*** Material for this task ***
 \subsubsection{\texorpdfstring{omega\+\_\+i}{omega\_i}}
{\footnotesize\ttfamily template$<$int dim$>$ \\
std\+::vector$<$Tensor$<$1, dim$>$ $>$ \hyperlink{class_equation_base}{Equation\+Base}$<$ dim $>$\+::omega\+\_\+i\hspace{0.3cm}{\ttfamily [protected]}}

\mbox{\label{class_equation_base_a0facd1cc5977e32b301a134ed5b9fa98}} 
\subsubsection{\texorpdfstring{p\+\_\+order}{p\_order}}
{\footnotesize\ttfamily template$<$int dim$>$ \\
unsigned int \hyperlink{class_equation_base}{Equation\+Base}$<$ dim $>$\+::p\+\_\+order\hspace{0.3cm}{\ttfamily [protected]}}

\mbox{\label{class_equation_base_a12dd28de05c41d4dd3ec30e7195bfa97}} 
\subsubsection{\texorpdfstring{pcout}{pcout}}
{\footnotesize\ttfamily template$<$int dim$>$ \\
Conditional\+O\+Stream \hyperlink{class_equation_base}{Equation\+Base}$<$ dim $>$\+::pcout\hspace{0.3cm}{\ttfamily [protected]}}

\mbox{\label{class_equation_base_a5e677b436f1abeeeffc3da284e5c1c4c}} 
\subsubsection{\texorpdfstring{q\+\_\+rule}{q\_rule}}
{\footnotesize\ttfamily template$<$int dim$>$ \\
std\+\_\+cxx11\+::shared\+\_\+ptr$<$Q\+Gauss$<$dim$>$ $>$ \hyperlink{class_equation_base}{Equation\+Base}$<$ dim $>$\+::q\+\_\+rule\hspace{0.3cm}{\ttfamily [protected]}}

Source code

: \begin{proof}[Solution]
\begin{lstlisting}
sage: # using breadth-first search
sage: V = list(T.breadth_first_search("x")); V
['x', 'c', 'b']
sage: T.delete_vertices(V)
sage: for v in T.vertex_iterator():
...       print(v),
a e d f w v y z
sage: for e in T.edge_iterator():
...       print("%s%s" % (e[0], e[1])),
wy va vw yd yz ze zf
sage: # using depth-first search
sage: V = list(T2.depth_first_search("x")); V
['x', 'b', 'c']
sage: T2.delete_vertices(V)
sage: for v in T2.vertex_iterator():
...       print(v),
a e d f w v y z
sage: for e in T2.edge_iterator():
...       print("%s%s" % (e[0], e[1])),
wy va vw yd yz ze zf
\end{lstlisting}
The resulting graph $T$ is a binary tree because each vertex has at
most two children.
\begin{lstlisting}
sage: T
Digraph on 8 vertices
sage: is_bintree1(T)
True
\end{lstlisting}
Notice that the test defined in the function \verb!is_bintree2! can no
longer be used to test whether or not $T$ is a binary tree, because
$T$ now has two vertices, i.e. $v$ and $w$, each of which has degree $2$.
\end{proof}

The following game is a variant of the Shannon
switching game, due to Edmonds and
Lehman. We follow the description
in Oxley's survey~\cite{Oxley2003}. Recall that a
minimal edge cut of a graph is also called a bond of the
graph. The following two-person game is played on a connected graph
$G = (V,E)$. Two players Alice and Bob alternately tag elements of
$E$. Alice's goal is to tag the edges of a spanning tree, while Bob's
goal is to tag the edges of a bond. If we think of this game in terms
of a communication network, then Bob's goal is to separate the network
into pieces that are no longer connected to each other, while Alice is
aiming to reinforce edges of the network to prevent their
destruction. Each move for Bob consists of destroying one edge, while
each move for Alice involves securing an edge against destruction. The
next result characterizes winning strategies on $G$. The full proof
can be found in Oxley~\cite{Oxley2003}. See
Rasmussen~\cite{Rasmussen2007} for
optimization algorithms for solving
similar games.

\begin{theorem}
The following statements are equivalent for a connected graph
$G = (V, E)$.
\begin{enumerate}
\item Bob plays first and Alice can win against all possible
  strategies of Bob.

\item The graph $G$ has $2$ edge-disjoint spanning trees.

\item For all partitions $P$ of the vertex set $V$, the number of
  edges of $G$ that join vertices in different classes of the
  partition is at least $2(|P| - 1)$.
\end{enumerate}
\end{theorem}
***
| Work instructions |
Copy out every entry exactly.

| Written reply |
 \subsubsection{\texorpdfstring{omega\+\_\+i}{omega\_i}}
{\footnotesize\ttfamily template$<$int dim$>$ \\
std\+::vector$<$Tensor$<$1, dim$>$ $>$ \hyperlink{class_equation_base}{Equation\+Base}$<$ dim $>$\+::omega\+\_\+i\hspace{0.3cm}{\ttfamily [protected]}}

\mbox{\label{class_equation_base_a0facd1cc5977e32b301a134ed5b9fa98}} 
\subsubsection{\texorpdfstring{p\+\_\+order}{p\_order}}
{\footnotesize\ttfamily template$<$int dim$>$ \\
unsigned int \hyperlink{class_equation_base}{Equation\+Base}$<$ dim $>$\+::p\+\_\+order\hspace{0.3cm}{\ttfamily [protected]}}

\mbox{\label{class_equation_base_a12dd28de05c41d4dd3ec30e7195bfa97}} 
\subsubsection{\texorpdfstring{pcout}{pcout}}
{\footnotesize\ttfamily template$<$int dim$>$ \\
Conditional\+O\+Stream \hyperlink{class_equation_base}{Equation\+Base}$<$ dim $>$\+::pcout\hspace{0.3cm}{\ttfamily [protected]}}

\mbox{\label{class_equation_base_a5e677b436f1abeeeffc3da284e5c1c4c}} 
\subsubsection{\texorpdfstring{q\+\_\+rule}{q\_rule}}
{\footnotesize\ttfamily template$<$int dim$>$ \\
std\+\_\+cxx11\+::shared\+\_\+ptr$<$Q\+Gauss$<$dim$>$ $>$ \hyperlink{class_equation_base}{Equation\+Base}$<$ dim $>$\+::q\+\_\+rule\hspace{0.3cm}{\ttfamily [protected]}}

Source code

: \begin{proof}[Solution]
\begin{lstlisting}
sage: # using breadth-first search
sage: V = list(T.breadth_first_search("x")); V
['x', 'c', 'b']
sage: T.delete_vertices(V)
sage: for v in T.vertex_iterator():
...       print(v),
a e d f w v y z
sage: for e in T.edge_iterator():
...       print("%s%s" % (e[0], e[1])),
wy va vw yd yz ze zf
sage: # using depth-first search
sage: V = list(T2.depth_first_search("x")); V
['x', 'b', 'c']
sage: T2.delete_vertices(V)
sage: for v in T2.vertex_iterator():
...       print(v),
a e d f w v y z
sage: for e in T2.edge_iterator():
...       print("%s%s" % (e[0], e[1])),
wy va vw yd yz ze zf
\end{lstlisting}
The resulting graph $T$ is a binary tree because each vertex has at
most two children.
\begin{lstlisting}
sage: T
Digraph on 8 vertices
sage: is_bintree1(T)
True
\end{lstlisting}
Notice that the test defined in the function \verb!is_bintree2! can no
longer be used to test whether or not $T$ is a binary tree, because
$T$ now has two vertices, i.e. $v$ and $w$, each of which has degree $2$.
\end{proof}

The following game is a variant of the Shannon
switching game, due to Edmonds and
Lehman. We follow the description
in Oxley's survey~\cite{Oxley2003}. Recall that a
minimal edge cut of a graph is also called a bond of the
graph. The following two-person game is played on a connected graph
$G = (V,E)$. Two players Alice and Bob alternately tag elements of
$E$. Alice's goal is to tag the edges of a spanning tree, while Bob's
goal is to tag the edges of a bond. If we think of this game in terms
of a communication network, then Bob's goal is to separate the network
into pieces that are no longer connected to each other, while Alice is
aiming to reinforce edges of the network to prevent their
destruction. Each move for Bob consists of destroying one edge, while
each move for Alice involves securing an edge against destruction. The
next result characterizes winning strategies on $G$. The full proof
can be found in Oxley~\cite{Oxley2003}. See
Rasmussen~\cite{Rasmussen2007} for
optimization algorithms for solving
similar games.

\begin{theorem}
The following statements are equivalent for a connected graph
$G = (V, E)$.
\begin{enumerate}
\item Bob plays first and Alice can win against all possible
  strategies of Bob.

\item The graph $G$ has $2$ edge-disjoint spanning trees.

\item For all partitions $P$ of the vertex set $V$, the number of
  edges of $G$ that join vertices in different classes of the
  partition is at least $2(|P| - 1)$.
\end{enumerate}
\end{theorem}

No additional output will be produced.